▶ **YOUR ASSIGNMENT**: Output the first line of the listing and each line after it, up to and including the line that contains "(buttons, inputs, spinners)", exactly as written, minus the pictures.

▶ **PROVIDED DATA**:

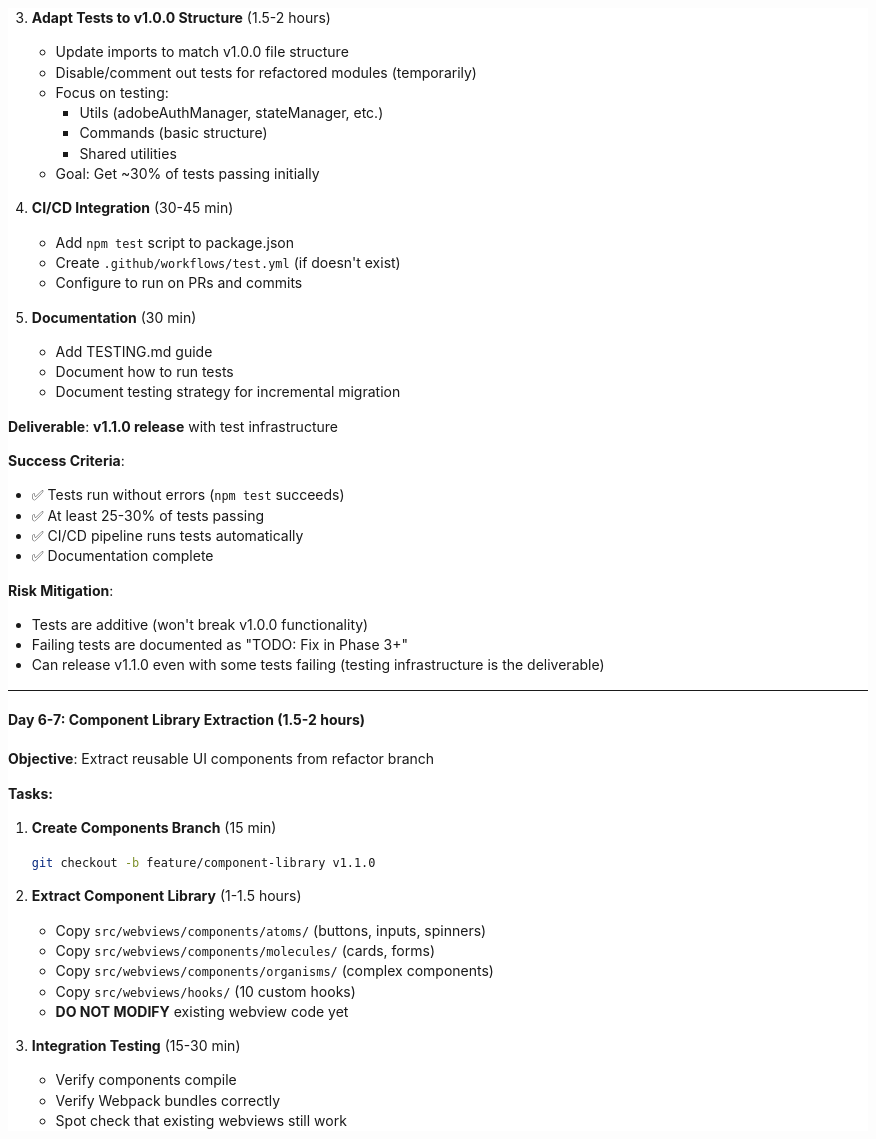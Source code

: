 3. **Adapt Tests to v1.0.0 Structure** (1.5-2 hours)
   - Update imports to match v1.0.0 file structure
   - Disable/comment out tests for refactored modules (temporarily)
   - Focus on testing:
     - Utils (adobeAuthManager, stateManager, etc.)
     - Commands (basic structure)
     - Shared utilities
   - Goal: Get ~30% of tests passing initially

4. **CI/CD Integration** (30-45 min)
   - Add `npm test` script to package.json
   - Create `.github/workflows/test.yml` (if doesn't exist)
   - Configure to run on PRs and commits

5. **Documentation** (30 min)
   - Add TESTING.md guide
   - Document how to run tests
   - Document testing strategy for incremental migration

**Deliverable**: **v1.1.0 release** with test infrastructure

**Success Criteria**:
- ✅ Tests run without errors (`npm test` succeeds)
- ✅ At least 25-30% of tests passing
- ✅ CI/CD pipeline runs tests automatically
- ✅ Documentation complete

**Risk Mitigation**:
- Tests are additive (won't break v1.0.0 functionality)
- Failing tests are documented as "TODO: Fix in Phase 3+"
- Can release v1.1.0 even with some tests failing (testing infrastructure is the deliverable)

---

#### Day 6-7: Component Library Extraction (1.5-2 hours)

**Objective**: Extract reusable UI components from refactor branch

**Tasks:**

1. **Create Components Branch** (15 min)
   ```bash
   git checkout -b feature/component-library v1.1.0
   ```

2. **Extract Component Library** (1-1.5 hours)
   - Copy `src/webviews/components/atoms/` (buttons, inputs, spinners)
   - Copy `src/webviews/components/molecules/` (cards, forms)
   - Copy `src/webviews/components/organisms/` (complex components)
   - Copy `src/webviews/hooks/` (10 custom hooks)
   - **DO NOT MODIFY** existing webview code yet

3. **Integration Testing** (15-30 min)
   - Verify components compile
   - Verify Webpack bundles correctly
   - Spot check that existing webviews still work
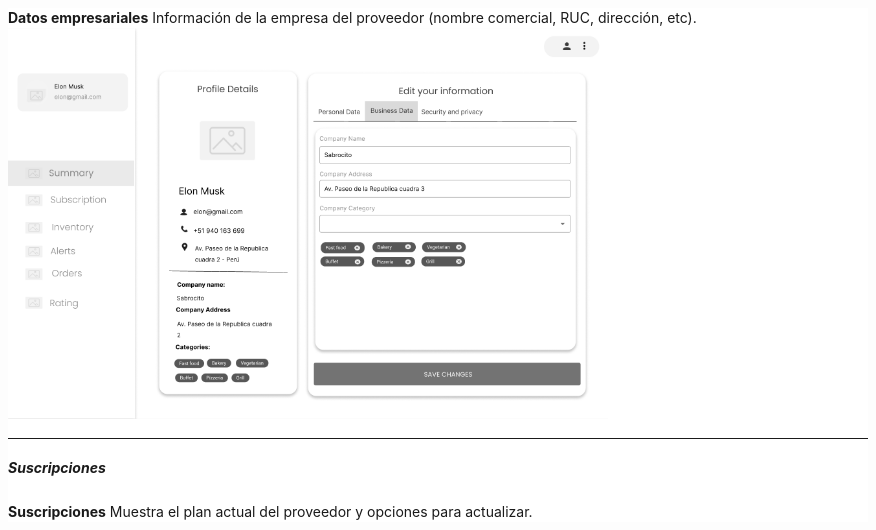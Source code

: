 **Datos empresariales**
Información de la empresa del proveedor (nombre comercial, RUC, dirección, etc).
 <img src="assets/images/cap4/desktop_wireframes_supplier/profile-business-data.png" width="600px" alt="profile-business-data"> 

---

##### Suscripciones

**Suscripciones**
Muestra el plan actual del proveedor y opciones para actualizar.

▶ **ANSWER**:
Source code

: 3. **Adapt Tests to v1.0.0 Structure** (1.5-2 hours)
   - Update imports to match v1.0.0 file structure
   - Disable/comment out tests for refactored modules (temporarily)
   - Focus on testing:
     - Utils (adobeAuthManager, stateManager, etc.)
     - Commands (basic structure)
     - Shared utilities
   - Goal: Get ~30% of tests passing initially

4. **CI/CD Integration** (30-45 min)
   - Add `npm test` script to package.json
   - Create `.github/workflows/test.yml` (if doesn't exist)
   - Configure to run on PRs and commits

5. **Documentation** (30 min)
   - Add TESTING.md guide
   - Document how to run tests
   - Document testing strategy for incremental migration

**Deliverable**: **v1.1.0 release** with test infrastructure

**Success Criteria**:
- ✅ Tests run without errors (`npm test` succeeds)
- ✅ At least 25-30% of tests passing
- ✅ CI/CD pipeline runs tests automatically
- ✅ Documentation complete

**Risk Mitigation**:
- Tests are additive (won't break v1.0.0 functionality)
- Failing tests are documented as "TODO: Fix in Phase 3+"
- Can release v1.1.0 even with some tests failing (testing infrastructure is the deliverable)

---

#### Day 6-7: Component Library Extraction (1.5-2 hours)

**Objective**: Extract reusable UI components from refactor branch

**Tasks:**

1. **Create Components Branch** (15 min)
   ```bash
   git checkout -b feature/component-library v1.1.0
   ```

2. **Extract Component Library** (1-1.5 hours)
   - Copy `src/webviews/components/atoms/` (buttons, inputs, spinners)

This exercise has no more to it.